Problem description:
The required answer is an exact copy of every entry underneath.

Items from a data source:

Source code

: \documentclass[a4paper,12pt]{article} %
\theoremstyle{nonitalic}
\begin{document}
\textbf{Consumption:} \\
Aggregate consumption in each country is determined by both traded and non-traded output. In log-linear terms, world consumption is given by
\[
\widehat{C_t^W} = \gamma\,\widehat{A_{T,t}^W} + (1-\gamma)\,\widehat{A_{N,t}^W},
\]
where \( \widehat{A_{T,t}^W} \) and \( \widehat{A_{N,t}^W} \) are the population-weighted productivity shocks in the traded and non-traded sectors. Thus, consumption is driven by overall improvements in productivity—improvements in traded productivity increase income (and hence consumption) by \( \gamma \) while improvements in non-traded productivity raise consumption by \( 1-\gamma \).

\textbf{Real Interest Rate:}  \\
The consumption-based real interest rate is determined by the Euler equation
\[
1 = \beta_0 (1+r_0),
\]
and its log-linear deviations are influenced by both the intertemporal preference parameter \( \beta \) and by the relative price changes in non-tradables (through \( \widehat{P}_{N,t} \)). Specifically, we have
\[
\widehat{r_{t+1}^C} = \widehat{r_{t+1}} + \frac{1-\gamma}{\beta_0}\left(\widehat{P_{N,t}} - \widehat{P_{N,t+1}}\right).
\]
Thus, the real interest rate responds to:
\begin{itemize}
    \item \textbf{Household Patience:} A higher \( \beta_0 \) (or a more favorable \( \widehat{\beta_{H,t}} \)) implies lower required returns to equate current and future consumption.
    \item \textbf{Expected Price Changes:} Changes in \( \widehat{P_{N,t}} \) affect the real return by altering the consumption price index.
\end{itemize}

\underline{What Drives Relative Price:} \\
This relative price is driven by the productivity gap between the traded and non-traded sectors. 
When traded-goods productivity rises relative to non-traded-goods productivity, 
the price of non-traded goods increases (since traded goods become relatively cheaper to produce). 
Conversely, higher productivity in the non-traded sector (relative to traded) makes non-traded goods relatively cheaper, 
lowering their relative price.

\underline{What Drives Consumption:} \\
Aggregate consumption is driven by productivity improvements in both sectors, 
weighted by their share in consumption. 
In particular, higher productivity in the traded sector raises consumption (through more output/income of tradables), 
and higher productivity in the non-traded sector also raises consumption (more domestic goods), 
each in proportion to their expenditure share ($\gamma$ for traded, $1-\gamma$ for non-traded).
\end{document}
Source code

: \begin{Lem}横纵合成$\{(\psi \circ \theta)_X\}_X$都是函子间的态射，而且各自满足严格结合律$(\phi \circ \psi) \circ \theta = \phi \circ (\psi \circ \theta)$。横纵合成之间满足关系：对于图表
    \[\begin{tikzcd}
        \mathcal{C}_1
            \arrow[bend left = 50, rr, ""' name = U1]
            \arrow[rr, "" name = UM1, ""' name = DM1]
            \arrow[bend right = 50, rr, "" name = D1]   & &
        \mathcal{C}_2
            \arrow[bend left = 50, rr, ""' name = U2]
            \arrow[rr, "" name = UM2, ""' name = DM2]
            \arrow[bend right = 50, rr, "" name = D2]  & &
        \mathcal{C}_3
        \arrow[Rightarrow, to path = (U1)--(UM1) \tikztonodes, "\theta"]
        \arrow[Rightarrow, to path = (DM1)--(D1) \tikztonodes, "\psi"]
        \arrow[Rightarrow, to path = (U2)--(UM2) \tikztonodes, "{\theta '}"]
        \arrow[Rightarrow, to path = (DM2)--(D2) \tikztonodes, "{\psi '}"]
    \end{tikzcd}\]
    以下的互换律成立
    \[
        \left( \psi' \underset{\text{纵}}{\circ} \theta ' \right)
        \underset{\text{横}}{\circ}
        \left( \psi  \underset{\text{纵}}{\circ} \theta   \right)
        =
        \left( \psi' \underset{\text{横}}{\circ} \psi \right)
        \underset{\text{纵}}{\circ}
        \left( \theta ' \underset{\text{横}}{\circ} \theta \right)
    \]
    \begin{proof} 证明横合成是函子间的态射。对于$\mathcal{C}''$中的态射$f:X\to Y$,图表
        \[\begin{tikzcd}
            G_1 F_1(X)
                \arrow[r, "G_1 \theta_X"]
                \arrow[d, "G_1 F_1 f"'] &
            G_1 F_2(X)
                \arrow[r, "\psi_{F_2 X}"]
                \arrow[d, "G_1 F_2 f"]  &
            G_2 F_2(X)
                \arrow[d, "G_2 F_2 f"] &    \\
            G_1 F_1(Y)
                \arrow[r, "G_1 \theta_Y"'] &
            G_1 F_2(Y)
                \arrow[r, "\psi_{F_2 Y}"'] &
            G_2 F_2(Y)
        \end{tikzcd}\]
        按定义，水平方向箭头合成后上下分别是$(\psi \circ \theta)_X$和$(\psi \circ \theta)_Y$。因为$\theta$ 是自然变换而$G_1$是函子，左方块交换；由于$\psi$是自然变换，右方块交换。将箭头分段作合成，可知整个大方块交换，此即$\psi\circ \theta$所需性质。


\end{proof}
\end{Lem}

Solution to this exercise:
Source code

: \documentclass[a4paper,12pt]{article} %
\theoremstyle{nonitalic}
\begin{document}
\textbf{Consumption:} \\
Aggregate consumption in each country is determined by both traded and non-traded output. In log-linear terms, world consumption is given by
\[
\widehat{C_t^W} = \gamma\,\widehat{A_{T,t}^W} + (1-\gamma)\,\widehat{A_{N,t}^W},
\]
where \( \widehat{A_{T,t}^W} \) and \( \widehat{A_{N,t}^W} \) are the population-weighted productivity shocks in the traded and non-traded sectors. Thus, consumption is driven by overall improvements in productivity—improvements in traded productivity increase income (and hence consumption) by \( \gamma \) while improvements in non-traded productivity raise consumption by \( 1-\gamma \).

\textbf{Real Interest Rate:}  \\
The consumption-based real interest rate is determined by the Euler equation
\[
1 = \beta_0 (1+r_0),
\]
and its log-linear deviations are influenced by both the intertemporal preference parameter \( \beta \) and by the relative price changes in non-tradables (through \( \widehat{P}_{N,t} \)). Specifically, we have
\[
\widehat{r_{t+1}^C} = \widehat{r_{t+1}} + \frac{1-\gamma}{\beta_0}\left(\widehat{P_{N,t}} - \widehat{P_{N,t+1}}\right).
\]
Thus, the real interest rate responds to:
\begin{itemize}
    \item \textbf{Household Patience:} A higher \( \beta_0 \) (or a more favorable \( \widehat{\beta_{H,t}} \)) implies lower required returns to equate current and future consumption.
    \item \textbf{Expected Price Changes:} Changes in \( \widehat{P_{N,t}} \) affect the real return by altering the consumption price index.
\end{itemize}

\underline{What Drives Relative Price:} \\
This relative price is driven by the productivity gap between the traded and non-traded sectors. 
When traded-goods productivity rises relative to non-traded-goods productivity, 
the price of non-traded goods increases (since traded goods become relatively cheaper to produce). 
Conversely, higher productivity in the non-traded sector (relative to traded) makes non-traded goods relatively cheaper, 
lowering their relative price.

\underline{What Drives Consumption:} \\
Aggregate consumption is driven by productivity improvements in both sectors, 
weighted by their share in consumption. 
In particular, higher productivity in the traded sector raises consumption (through more output/income of tradables), 
and higher productivity in the non-traded sector also raises consumption (more domestic goods), 
each in proportion to their expenditure share ($\gamma$ for traded, $1-\gamma$ for non-traded).
\end{document}
Source code

: \begin{Lem}横纵合成$\{(\psi \circ \theta)_X\}_X$都是函子间的态射，而且各自满足严格结合律$(\phi \circ \psi) \circ \theta = \phi \circ (\psi \circ \theta)$。横纵合成之间满足关系：对于图表
    \[\begin{tikzcd}
        \mathcal{C}_1
            \arrow[bend left = 50, rr, ""' name = U1]
            \arrow[rr, "" name = UM1, ""' name = DM1]
            \arrow[bend right = 50, rr, "" name = D1]   & &
        \mathcal{C}_2
            \arrow[bend left = 50, rr, ""' name = U2]
            \arrow[rr, "" name = UM2, ""' name = DM2]
            \arrow[bend right = 50, rr, "" name = D2]  & &
        \mathcal{C}_3
        \arrow[Rightarrow, to path = (U1)--(UM1) \tikztonodes, "\theta"]
        \arrow[Rightarrow, to path = (DM1)--(D1) \tikztonodes, "\psi"]
        \arrow[Rightarrow, to path = (U2)--(UM2) \tikztonodes, "{\theta '}"]
        \arrow[Rightarrow, to path = (DM2)--(D2) \tikztonodes, "{\psi '}"]
    \end{tikzcd}\]
    以下的互换律成立
    \[
        \left( \psi' \underset{\text{纵}}{\circ} \theta ' \right)
        \underset{\text{横}}{\circ}
        \left( \psi  \underset{\text{纵}}{\circ} \theta   \right)
        =
        \left( \psi' \underset{\text{横}}{\circ} \psi \right)
        \underset{\text{纵}}{\circ}
        \left( \theta ' \underset{\text{横}}{\circ} \theta \right)
    \]
    \begin{proof} 证明横合成是函子间的态射。对于$\mathcal{C}''$中的态射$f:X\to Y$,图表
        \[\begin{tikzcd}
            G_1 F_1(X)
                \arrow[r, "G_1 \theta_X"]
                \arrow[d, "G_1 F_1 f"'] &
            G_1 F_2(X)
                \arrow[r, "\psi_{F_2 X}"]
                \arrow[d, "G_1 F_2 f"]  &
            G_2 F_2(X)
                \arrow[d, "G_2 F_2 f"] &    \\
            G_1 F_1(Y)
                \arrow[r, "G_1 \theta_Y"'] &
            G_1 F_2(Y)
                \arrow[r, "\psi_{F_2 Y}"'] &
            G_2 F_2(Y)
        \end{tikzcd}\]
        按定义，水平方向箭头合成后上下分别是$(\psi \circ \theta)_X$和$(\psi \circ \theta)_Y$。因为$\theta$ 是自然变换而$G_1$是函子，左方块交换；由于$\psi$是自然变换，右方块交换。将箭头分段作合成，可知整个大方块交换，此即$\psi\circ \theta$所需性质。


\end{proof}
\end{Lem}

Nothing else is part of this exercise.